JM: Oh wow, probably Abraham Lincoln because he saved the nation and probably he shouldn’t have. And I say that meaning he probably should have failed but he succeeded. And his life is just one tragedy after another — losing sons, his wife’s family fought for the Confederacy and some of those folks were killed. He’s just a compelling character and man, and probably the greatest American in my opinion that ever lived.
SCN: Of all the battles fought during the Civil War, do you feel one battle played a more pivotal role than any of the others?
JM: I’m going to say Antietam. Reason being it stopped a Confederate invasion of the North, and immediately afterwards Lincoln issued the Emancipation Proclamation which pretty much put a label on the war that we are fighting to end slavery. And I think that kept some foreign countries from intervening. So my choice would be Antietam.
SCN: Was there any defined turning point of the war that decided which side would triumph in the end?
JM: Now, I’m going to go to Gettysburg because I think the South could have won that battle and didn’t. And it stopped their invasion of the North, which might have brought England in on the Confederate side, maybe. It’s all speculation. We don’t know what would’ve happened obviously because the South didn’t win that battle. But that might have been the spot where it’s all over for the Confederacy even though they keep fighting for another year, almost two years.
SCN: Why do you think the South lost that battle?
JM: I’m going to tell you they didn’t have Stonewall Jackson. A series of mistakes and blunders and numerous people are to blame on the Confederate side. At the same time, the North deserves tremendous credit for what they did at Gettysburg that they hadn’t done at other battles. I think they just fought that battle the way it should have been fought and consequently won it. (They had) better artillery, more men — all those things — but the North held a position that was almost impregnable for the South.
SCN: 2011 marks the 150th anniversary of the start of the Civil War. What do you feel will be done to acknowledge this important milestone?
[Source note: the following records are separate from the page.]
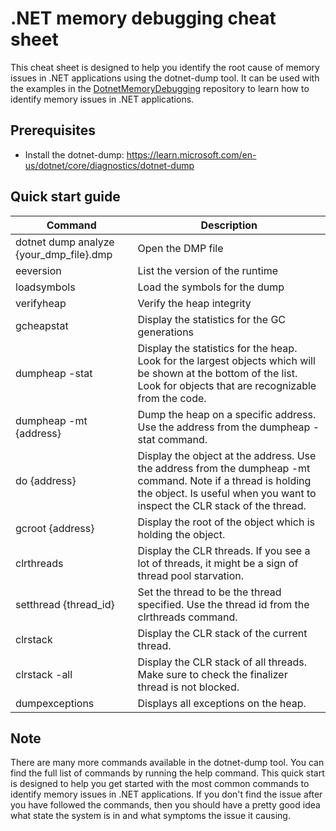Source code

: # .NET memory debugging cheat sheet
This cheat sheet is designed to help you identify the root cause of memory issues in .NET applications using the dotnet-dump tool.
It can be used with the examples in the [DotnetMemoryDebugging](https://github.com/Radioh/DotnetMemoryDebugging) repository to learn how to identify memory issues in .NET applications.

## Prerequisites
- Install the dotnet-dump: https://learn.microsoft.com/en-us/dotnet/core/diagnostics/dotnet-dump

## Quick start guide
| Command | Description       |
|---------|-------------------|
|dotnet dump analyze {your_dmp_file}.dmp| Open the DMP file |
|eeversion|List the version of the runtime|
|loadsymbols|Load the symbols for the dump|
|verifyheap|Verify the heap integrity|
|gcheapstat|Display the statistics for the GC generations|
|dumpheap -stat|Display the statistics for the heap. Look for the largest objects which will be shown at the bottom of the list. Look for objects that are recognizable from the code.|
|dumpheap -mt {address}|Dump the heap on a specific address. Use the address from the dumpheap -stat command.|
|do {address}|Display the object at the address. Use the address from the dumpheap -mt command. Note if a thread is holding the object. Is useful when you want to inspect the CLR stack of the thread.|
|gcroot {address}|Display the root of the object which is holding the object.|
|clrthreads|Display the CLR threads. If you see a lot of threads, it might be a sign of thread pool starvation.|
|setthread {thread_id}|Set the thread to be the thread specified. Use the thread id from the clrthreads command.|
|clrstack|Display the CLR stack of the current thread.|
|clrstack -all|Display the CLR stack of all threads. Make sure to check the finalizer thread is not blocked.|
|dumpexceptions|Displays all exceptions on the heap.|

## Note
There are many more commands available in the dotnet-dump tool. You can find the full list of commands by running the help command.
This quick start is designed to help you get started with the most common commands to identify memory issues in .NET applications.
If you don't find the issue after you have followed the commands, then you should have a pretty good idea what state the system is in and what symptoms the issue it causing.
JM: I think there will be as there was back for the 100th anniversary in the 1960s, there’ll be a plethora of books published, some good, some bad. Some people will take advantage of the fact that it’s the 150th anniversary. And they will write stuff that will be published and probably shouldn’t be. At the same time there will be a resurgence of interest in the Civil War as there was during the centennial in the 1960s. And some good stuff will come out, some new stuff. We have historians that are still around that know how to write and research. Hopefully, there will be a resurgence in classrooms and lecture tours.
SCN: If you could meet and talk with two people from the Civil War — one from the Union and one from the Confederacy — who would you choose and why?
JM: Can I think about that one for just a second? I haven’t thought about that. Probably Abraham Lincoln from the North because of what I said earlier. I think he would be an astounding person to sit and talk to. Plus you would have some humor. He’s a funny man. You’d have some charm. He was charming and although uneducated, pretty much he could hold his own with anybody. So I would probably choose Lincoln on the one side.
(On the) Confederate side, Robert E. Lee I guess. He was a gentleman, a scholar, a warrior. I liked to ask him a lot of questions like “Why did you do this” or “Why didn’t you do that at a battle?” The only problem with Lee is he was such a gentleman. It’s not that he would hold back the truth, but he might if he disliked someone, he probably wouldn’t tell you that. But I would still like to sit and talk to him.